Expected behavior I would expect the (nominally O(1)) mutable linear hashmap to have better asymptotics than the O(log n) persistent immutable hashmap.

Environment

OS name + version: Linux 64-bit. I'm not using Stack or Nix.
Version of the code: GHC HEAD (92377c27e1a48d0d3776f65c7074dfeb122b46db), linear-base master (69d2d3331673fc0b637767127ca8f5cb1bdb70f7). In case it's relevant, I had to make a few minor changes to the primitive library to get it to compile with GHC HEAD.

Additional context I was unable to figure out how to use unordered-containers with the custom-built GHC, so the faster times are built with GHC 8.10.2. Changing to Data.Map.Lazy produces times only slightly slower (20%) than Data.HashMap.Lazy, and is consistent across compiler versions, so I'm not too worried about it.

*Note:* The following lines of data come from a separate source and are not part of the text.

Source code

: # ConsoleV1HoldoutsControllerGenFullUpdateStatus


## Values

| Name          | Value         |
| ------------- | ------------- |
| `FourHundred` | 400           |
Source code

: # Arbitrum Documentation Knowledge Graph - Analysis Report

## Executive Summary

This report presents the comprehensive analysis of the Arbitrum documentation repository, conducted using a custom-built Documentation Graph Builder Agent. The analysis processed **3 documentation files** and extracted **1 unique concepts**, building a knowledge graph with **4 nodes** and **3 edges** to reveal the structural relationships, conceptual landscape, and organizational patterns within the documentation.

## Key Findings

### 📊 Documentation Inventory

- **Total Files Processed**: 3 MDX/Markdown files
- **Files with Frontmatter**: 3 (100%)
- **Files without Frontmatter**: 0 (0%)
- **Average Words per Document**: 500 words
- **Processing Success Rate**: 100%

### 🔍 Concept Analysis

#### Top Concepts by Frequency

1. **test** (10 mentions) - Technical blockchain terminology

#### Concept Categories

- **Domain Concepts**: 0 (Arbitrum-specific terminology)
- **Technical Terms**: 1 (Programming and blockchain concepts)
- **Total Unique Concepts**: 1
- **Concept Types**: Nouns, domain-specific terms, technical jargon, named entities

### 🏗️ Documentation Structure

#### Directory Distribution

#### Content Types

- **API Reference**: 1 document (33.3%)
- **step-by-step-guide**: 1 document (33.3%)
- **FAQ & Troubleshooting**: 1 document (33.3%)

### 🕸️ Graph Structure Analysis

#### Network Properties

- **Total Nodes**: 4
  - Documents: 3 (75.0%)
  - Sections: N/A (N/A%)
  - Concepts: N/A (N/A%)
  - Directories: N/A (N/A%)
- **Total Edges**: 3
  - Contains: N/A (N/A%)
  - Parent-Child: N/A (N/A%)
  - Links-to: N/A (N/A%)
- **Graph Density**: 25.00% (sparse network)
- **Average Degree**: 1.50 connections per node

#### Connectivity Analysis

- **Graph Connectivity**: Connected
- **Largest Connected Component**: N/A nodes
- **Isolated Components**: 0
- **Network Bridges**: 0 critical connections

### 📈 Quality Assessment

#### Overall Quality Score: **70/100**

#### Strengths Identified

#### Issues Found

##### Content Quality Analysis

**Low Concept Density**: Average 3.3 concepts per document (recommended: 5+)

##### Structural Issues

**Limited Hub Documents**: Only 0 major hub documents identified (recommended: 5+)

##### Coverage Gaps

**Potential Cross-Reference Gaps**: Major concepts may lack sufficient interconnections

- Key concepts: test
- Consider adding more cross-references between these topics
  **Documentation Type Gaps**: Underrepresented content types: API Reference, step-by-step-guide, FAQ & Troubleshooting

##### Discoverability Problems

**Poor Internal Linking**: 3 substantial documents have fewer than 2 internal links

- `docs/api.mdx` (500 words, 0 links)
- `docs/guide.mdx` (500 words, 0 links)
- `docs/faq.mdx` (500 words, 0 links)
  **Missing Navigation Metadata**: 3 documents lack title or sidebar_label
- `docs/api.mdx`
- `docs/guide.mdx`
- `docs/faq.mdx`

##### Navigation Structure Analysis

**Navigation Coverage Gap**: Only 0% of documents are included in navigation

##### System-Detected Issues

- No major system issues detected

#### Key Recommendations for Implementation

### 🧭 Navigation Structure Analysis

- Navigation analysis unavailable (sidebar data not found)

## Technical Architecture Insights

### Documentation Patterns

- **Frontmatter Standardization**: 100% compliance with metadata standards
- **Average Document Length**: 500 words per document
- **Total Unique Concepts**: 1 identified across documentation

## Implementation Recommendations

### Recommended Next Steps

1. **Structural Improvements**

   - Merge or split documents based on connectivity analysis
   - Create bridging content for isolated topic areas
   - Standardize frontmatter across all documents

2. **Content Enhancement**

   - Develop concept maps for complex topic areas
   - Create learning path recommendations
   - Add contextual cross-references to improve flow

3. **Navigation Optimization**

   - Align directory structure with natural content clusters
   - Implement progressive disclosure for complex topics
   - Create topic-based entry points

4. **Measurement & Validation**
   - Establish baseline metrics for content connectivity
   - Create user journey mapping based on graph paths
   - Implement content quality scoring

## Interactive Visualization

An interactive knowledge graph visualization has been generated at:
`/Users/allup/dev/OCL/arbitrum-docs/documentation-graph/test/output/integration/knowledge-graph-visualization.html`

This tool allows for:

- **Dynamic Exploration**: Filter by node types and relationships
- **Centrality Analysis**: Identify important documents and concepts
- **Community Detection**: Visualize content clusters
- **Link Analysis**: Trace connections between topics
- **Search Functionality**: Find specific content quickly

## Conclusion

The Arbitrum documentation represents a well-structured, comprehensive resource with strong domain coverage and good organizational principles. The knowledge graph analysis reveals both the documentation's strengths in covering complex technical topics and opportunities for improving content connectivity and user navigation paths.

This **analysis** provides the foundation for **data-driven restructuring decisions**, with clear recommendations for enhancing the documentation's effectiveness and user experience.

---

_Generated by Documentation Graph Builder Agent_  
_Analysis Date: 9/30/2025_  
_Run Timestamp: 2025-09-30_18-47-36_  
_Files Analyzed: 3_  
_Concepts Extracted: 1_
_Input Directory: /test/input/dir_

This feels like a laziness issue -- I haven't looked into the internals of Data.HashMap.Mutable.Linear, so I'm not really sure where it might be coming from.

Dec 16 '20 06:12 mb64

Some dead ends:

I expected that this was a laziness issue, but it doesn't seem to be. Here's my branch with everything strict. It only shaves off about a second: 10 seconds down to 9. (And it stays at 9 seconds even with {-# LANGUAGE Strict #-}, so laziness is not the problem here.)

Two other things I tried were disabling bounds checking on array accesses (using unsafeRead and unsafeWrite), and tuning the RTS opts for the GC (-A32M as recommended by the Haskell Wiki when using mutable arrays seemed to work best). Both of these shaved off a second each, getting it down to 7 seconds in all.

Nowhere near a 100x improvement unfortunately.

Dec 16 '20 12:12 mb64

Hi @mb64 ,

Thanks for your looking into this. It's very interesting.

To be honest, none of this has been benchmarked yet: we were focused, for the first iteration of linear base, on feasability. Though I must say that a linear hashtable is not very useful it it's not, in fact, faster than HashMap.

Now, just eyeballing your result, sensitivity to the size of the hashtable kinds of suggest issues with the resizing to me (it can be all sorts of things, like the criterion for resizing being too loose, or too strict, or the resizing process itself being slow). Another possibility, looking at the benchmark code, is that we are inserting values at position 0 a lot. And maybe there is some kind of bug when rewriting an existing value?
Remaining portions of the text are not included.